Beside him on the dry sand, her head resting on his rolled-up, white Pernn sweatshirt, Millie slept. She was lying on her front, breathing deeply and evenly, and the lunchtime sun beating down out of a dazzling cobalt blue sky was having an effect on her bare shoulders. Already lightly tanned, they were starting to turn a delicate shade of peony pink.
As Con reached for the tube of suncream handily sticking out of her bag, his attention was caught by a familiar figure heading down the beach towards them. For a moment, Con couldn’t place him, then he remembered. Orla's party, last night. Good-looking, definitely. Straight, sadly. And evidently not in the happiest of moods—in fact, from the expression on his face you’d think someone had died.
As the fellow guest approached, Con dolloped warm suncream into the palm of his hand, rolled it across Millie's exposed back, and began to massage it into her skin.
A guest of Orla's was, after all, a friend of Orla's, and it never did any harm to act in a convincingly heterosexual manner.
Furthermore, the Band-Aid on Millie's right thigh was beginning to intrigue him.
By the time Hugh spotted Con Deveraux it was too late; Con was already removing his dark glasses and beaming up at him.
‘Hi! Saw you at Orla's party last night.’
It took less than a split second for Hugh to recognize the prone figure Con was languorously massaging with Ambre Solaire. Oh God, this was all he needed.
‘Don’t worry, she's asleep.’ Con lifted a silver-blonde ringlet and let it fall back into place like a dead limb. ‘See? Out for the count. This is the effect I have on the opposite sex,’ he went on cheerfully. Then, recalling Millie's reaction last night when she had seen this man watching her in the helicopter, he added with an air of innocence, ‘Know each other, do you?’
Hugh nodded.
I bet Millie wishes she didn’t know me.
‘So, any ideas about this little mystery?’ As he spoke, Con Deveraux was running a playful finger along one edge of the square Band-Aid on Millie's leg, just visible beneath the frayed hem of her white cut-off shorts.
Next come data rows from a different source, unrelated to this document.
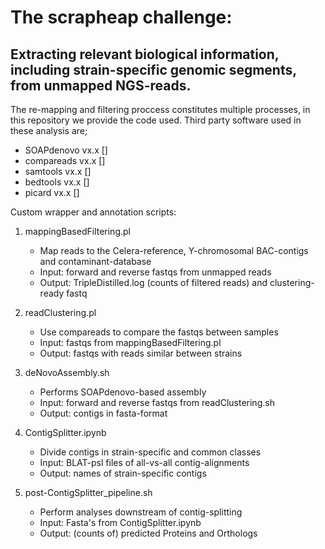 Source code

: # The scrapheap challenge:
## Extracting relevant biological information, including strain-specific genomic segments, from unmapped NGS-reads.

The re-mapping and filtering proccess constitutes multiple processes, in this repository we provide the code used.
Third party software used in these analysis are;
* SOAPdenovo vx.x []
* compareads vx.x []
* samtools vx.x []
* bedtools vx.x []
* picard vx.x []

Custom wrapper and annotation scripts:
1. mappingBasedFiltering.pl
    * Map reads to the Celera-reference, Y-chromosomal BAC-contigs and contaminant-database
    * Input: forward and reverse fastqs from unmapped reads
    * Output: TripleDistilled.log (counts of filtered reads) and clustering-ready fastq

1. readClustering.pl
    * Use compareads to compare the fastqs between samples
    * Input: fastqs from mappingBasedFiltering.pl
    * Output: fastqs with reads similar between strains

1. deNovoAssembly.sh
    * Performs SOAPdenovo-based assembly
    * Input: forward and reverse fastqs from readClustering.sh
    * Output: contigs in fasta-format

1. ContigSplitter.ipynb
    * Divide contigs in strain-specific and common classes
    * Input: BLAT-psl files of all-vs-all contig-alignments
    * Output: names of strain-specific contigs

1. post-ContigSplitter_pipeline.sh
    * Perform analyses downstream of contig-splitting
    * Input: Fasta's from ContigSplitter.ipynb
    * Output: (counts of) predicted Proteins and Orthologs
‘You mean what's under there?’ Hugh shook his head. ‘Sorry, no.’
‘The more I ask, the more she won’t tell me.’
Me neither, thought Hugh, curious despite himself. The finger was easing beneath a corner of the bandage now, beginning to curl
it away from the skin. Thanks to the suncream, the stickiness of the plaster was no longer one hundred per cent.
‘Shark bite, that's what she said,’ Con confided gleefully. ‘Ha, it's a tattoo! Look, see that blue ink?’
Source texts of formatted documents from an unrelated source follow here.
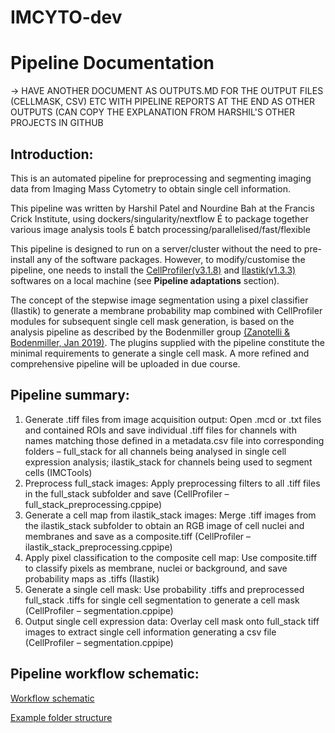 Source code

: # IMCYTO-dev

# Pipeline Documentation

-> HAVE ANOTHER DOCUMENT AS OUTPUTS.MD FOR THE OUTPUT FILES (CELLMASK, CSV) ETC WITH PIPELINE REPORTS AT THE END AS OTHER OUTPUTS (CAN COPY THE EXPLANATION FROM HARSHIL'S OTHER PROJECTS IN GITHUB

## Introduction:

This is an automated pipeline for preprocessing and segmenting imaging data from Imaging Mass Cytometry to obtain single cell information. 

This pipeline was written by Harshil Patel and Nourdine Bah at the Francis Crick Institute, using dockers/singularity/nextflow É to package together various image analysis tools É batch processing/parallelised/fast/flexible 

This pipeline is designed to run on a server/cluster without the need to pre-install any of the software packages. However, to modify/customise the pipeline, one needs to install the [CellProfiler(v3.1.8)](https://cellprofiler.org/ 'CellProfiler') and [Ilastik(v1.3.3)](https://www.ilastik.org/ 'Ilastik') softwares on a local machine (see **Pipeline adaptations** section).  

The concept of the stepwise image segmentation using a pixel classifier (Ilastik) to generate a membrane probability map combined with CellProfiler modules for subsequent single cell mask generation, is based on the analysis pipeline as described by the Bodenmiller group [(Zanotelli & Bodenmiller, Jan 2019)](https://github.com/BodenmillerGroup/ImcSegmentationPipeline/blob/development/documentation/imcsegmentationpipeline_documentation.pdf). 
The plugins supplied with the pipeline constitute the minimal requirements to generate a single cell mask. A more refined and comprehensive pipeline will be uploaded in due course.

## Pipeline summary:

1. Generate .tiff files from image acquisition output: Open .mcd or .txt files and contained ROIs and save individual .tiff files for channels with names matching those defined in a metadata.csv file into corresponding folders – full_stack for all channels being analysed in single cell expression analysis; ilastik_stack for channels being used to segment cells (IMCTools)
2. Preprocess full_stack images: Apply preprocessing filters to all .tiff files in the full_stack subfolder and save (CellProfiler – full_stack_preprocessing.cppipe)
3. Generate a cell map from ilastik_stack images: Merge .tiff images from the ilastik_stack subfolder to obtain an RGB image of cell nuclei and membranes and save as a composite.tiff (CellProfiler – ilastik_stack_preprocessing.cppipe)
4. Apply pixel classification to the composite cell map: Use composite.tiff to classify pixels as membrane, nuclei or background, and save probability maps as .tiffs (Ilastik)
5. Generate a single cell mask: Use probability .tiffs and preprocessed full_stack .tiffs for single cell segmentation to generate a cell mask (CellProfiler – segmentation.cppipe)
6. Output single cell expression data: Overlay cell mask onto full_stack tiff images to extract single cell information generating a csv file (CellProfiler – segmentation.cppipe)

## Pipeline workflow schematic:
 
[Workflow schematic](images/schematic.pdf)

[Example folder structure](images/example_folder_structure.png)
He was loosening the Band-Aid millimeter by millimeter, with all the stealth of a safe-cracker. Realizing he was holding his breath, Hugh watched as—
‘OUCH!’ Con let out a yelp of pain as his wrist was seized in a vice-like grip. Millie, having rolled over and shot out an arm faster than a lizard's tongue, dug her nails in until he begged for mercy.
‘OW! I’M SORRY I’M SORRY I’M SORRY God, that
hurts
.’
Millie was gladder than ever that she had, for once, covered the tattoo with a bandage prior to last night's party—simply because tattoos and abbreviated Dolce & Gabbana dresses didn’t go together. Her blood ran cold at the thought that she had so nearly shown it to Hugh this morning.
‘Never try that again,’ she told Con. ‘Never even
think
of trying that again. Otherwise,’ with a pitying look, she increased the pressure on his wrist, ‘I’m afraid I shall have to kill you.’
It hadn’t been easy, lying there pretending to be asleep and mentally willing Hugh to leave. In the end, not wanting to face him had been overshadowed by the need to stop Con in his tracks. Now, glancing up at Hugh, she said briefly, ‘Hi.’
‘Hello, Millie.’
To his credit he looked ill at ease, but Millie wasn’t in a credit-giving mood. You big, selfish bastard, she signaled—telepathically. What are you doing here anyway? This is our beach, not yours. Get back to poxy Padstow where you belong, pig.
Okay, so Padstow wasn’t poxy, but the rest was spot-on.
Annoyed that he was still capable of getting her in a fluster, Millie elaborately patted down the edge of the Band-Aid and made a big production of brushing sand out of her hair.